3 Replies Latest reply on Dec 19, 2007 7:33 PM by Newsgroup_User

    propery list in linear list

    Level 7
      I have a property list inside a linear list. To simplify, here's an
      example:
      listA = [[#data1: "a", #data2: "1", #data3: "a5"], [#data1: "c", #data2:
      "2",#data3: "d6"]]

      I can find #data1 value in the first property list by:
      put listA[1][#data1]
      -- "a"

      Is there a simple way I can tell the position in the linear list where
      "a" is the value to #data? I guess I can do a loop checking each item in
      the linear list. Was wondering if there was a quicker / simpler way.

      Next, if I want to create a new list, say listB, that has #data1 and
      #data2 from each property list inside listA, how would I do this? In
      other words, the result I want to get would be:
      [[#data1: "a", #data2: "1"], [#data1: "c", #data2: "2"]]

      Now for the property list in listA I may have #data4, #data5, #data6.
      So, would not want a 'delete' system but rather a copy of the specific
      entities into a new list.

      Hope that makes sense. Thanks for any help that can be offered.
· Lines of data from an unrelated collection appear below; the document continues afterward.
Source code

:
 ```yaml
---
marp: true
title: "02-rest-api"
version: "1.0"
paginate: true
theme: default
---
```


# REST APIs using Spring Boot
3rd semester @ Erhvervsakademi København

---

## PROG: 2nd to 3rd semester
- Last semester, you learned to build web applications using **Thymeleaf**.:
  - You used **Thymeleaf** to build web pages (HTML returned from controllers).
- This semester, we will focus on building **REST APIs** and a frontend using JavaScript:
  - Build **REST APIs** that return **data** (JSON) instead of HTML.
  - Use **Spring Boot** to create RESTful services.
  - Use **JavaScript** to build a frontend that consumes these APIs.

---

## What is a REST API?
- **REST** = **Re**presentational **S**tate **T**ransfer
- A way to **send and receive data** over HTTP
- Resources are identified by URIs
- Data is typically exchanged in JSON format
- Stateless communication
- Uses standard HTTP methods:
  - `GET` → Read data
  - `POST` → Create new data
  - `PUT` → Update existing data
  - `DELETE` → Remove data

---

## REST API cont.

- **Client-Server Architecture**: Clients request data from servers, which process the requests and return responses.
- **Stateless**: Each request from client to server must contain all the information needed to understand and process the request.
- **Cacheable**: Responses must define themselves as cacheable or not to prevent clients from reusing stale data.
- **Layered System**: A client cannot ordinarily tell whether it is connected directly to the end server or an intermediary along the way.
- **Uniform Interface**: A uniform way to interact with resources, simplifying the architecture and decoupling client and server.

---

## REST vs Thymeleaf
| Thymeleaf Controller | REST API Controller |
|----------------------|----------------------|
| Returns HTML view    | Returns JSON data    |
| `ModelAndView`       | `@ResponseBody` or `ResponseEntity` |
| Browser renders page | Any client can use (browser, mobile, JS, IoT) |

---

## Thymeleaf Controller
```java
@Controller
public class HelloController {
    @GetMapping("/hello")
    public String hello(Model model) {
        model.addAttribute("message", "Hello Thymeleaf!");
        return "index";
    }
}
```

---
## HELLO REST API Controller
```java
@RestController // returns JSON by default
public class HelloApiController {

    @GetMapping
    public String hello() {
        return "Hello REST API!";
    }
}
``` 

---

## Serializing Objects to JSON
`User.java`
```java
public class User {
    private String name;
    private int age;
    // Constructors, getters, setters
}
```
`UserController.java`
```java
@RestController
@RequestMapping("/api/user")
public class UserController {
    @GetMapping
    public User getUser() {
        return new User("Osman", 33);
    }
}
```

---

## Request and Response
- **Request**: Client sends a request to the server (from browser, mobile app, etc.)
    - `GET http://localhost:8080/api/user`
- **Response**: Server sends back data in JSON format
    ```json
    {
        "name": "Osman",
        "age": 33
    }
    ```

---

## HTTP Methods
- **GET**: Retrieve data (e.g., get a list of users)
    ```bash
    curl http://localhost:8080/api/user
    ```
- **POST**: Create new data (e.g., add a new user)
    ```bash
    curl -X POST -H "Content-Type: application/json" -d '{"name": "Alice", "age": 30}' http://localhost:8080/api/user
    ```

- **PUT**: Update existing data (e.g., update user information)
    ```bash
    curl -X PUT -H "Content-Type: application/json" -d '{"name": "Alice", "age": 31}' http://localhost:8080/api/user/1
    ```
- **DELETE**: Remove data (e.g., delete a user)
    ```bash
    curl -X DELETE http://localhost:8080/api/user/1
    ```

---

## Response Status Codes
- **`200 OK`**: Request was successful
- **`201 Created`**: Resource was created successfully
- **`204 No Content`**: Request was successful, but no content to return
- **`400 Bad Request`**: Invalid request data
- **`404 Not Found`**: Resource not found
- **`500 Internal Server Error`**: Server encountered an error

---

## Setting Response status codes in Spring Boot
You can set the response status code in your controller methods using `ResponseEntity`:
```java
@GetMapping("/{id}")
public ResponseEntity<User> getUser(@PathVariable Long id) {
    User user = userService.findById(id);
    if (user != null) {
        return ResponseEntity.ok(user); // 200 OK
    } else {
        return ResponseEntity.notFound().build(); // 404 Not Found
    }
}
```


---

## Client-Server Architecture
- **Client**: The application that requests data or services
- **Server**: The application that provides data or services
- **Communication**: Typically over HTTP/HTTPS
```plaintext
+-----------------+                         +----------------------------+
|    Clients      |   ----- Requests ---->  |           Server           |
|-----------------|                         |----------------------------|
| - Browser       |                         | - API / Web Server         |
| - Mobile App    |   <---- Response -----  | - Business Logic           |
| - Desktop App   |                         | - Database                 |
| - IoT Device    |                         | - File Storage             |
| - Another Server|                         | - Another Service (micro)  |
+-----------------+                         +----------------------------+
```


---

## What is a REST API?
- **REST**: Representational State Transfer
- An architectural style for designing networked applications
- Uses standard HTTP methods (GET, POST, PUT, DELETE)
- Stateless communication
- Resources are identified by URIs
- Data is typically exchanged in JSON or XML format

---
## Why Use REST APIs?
        • 1. Re: propery list in linear list
          Level 7
          This may be close to what you are looking for. It is a function which
          takes two parameters. The first parameter is the list you want to run
          against. The second is a list of the properties you are searching for.
          The function returns a list.

          on createSubList fromList, whichProps
          subList = []
          repeat with i = 1 to fromList.count
          subListCandidate = [:]
          repeat with j = 1 to fromList .count
          if whichProps.findPos(fromList
          .getPropAt(j)) then
          subListCandidate[fromList .getPropAt(j)] = fromList[j]
          end if
          end repeat
          if subListCandidate.count > 0 then subList.add(subListCandidate)
          end repeat
          return subList
          end createSubList


          A quick test seems to return the expected results. It possibly could
          require some tweaking.

          put createSubList([[#data1: "a", #data2: "1", #data3: "a5"], [#data1:
          "c", #data2:"2",#data3: "d6"]], [#data1,#data2])
          -- [[#data1: "a", #data2: "1"], [#data1: "c", #data2: "2"]]
          • 2. Re: propery list in linear list
            Level 7
            > Is there a simple way I can tell the position in the linear list where
            > "a" is the value to #data? I guess I can do a loop checking each item in
            > the linear list. Was wondering if there was a quicker / simpler way.
            >
            There may be an easier/more efficient way, but I don't know it. I
            believe that you must loop through all of the items in the linear list.
            Easy enough to do. This function returns the item number of the first
            property list in the linear which contains a property who's value
            matches what you pass to the function. It returns zero if no match is
            found in any property list.

            on findFirstOccurrence fromList, whichValue
            firstOccurrence = 0
            repeat with i = 1 to fromList.count
            if fromList .getPos(whichValue) then
            firstOccurrence = i
            exit repeat
            end if
            end repeat
            return firstOccurrence
            end findFirstOccurrence

            testing in the message window:

            put findFirstOccurrence([[#data1: "a", #data2: "1", #data3: "a5"],
            [#data1: "c", #data2:"2",#data3: "d6"]],"a")
            -- 1
            • 3. Re: propery list in linear list
              Level 7
              Thanks Dave. Your replies have been very helpful.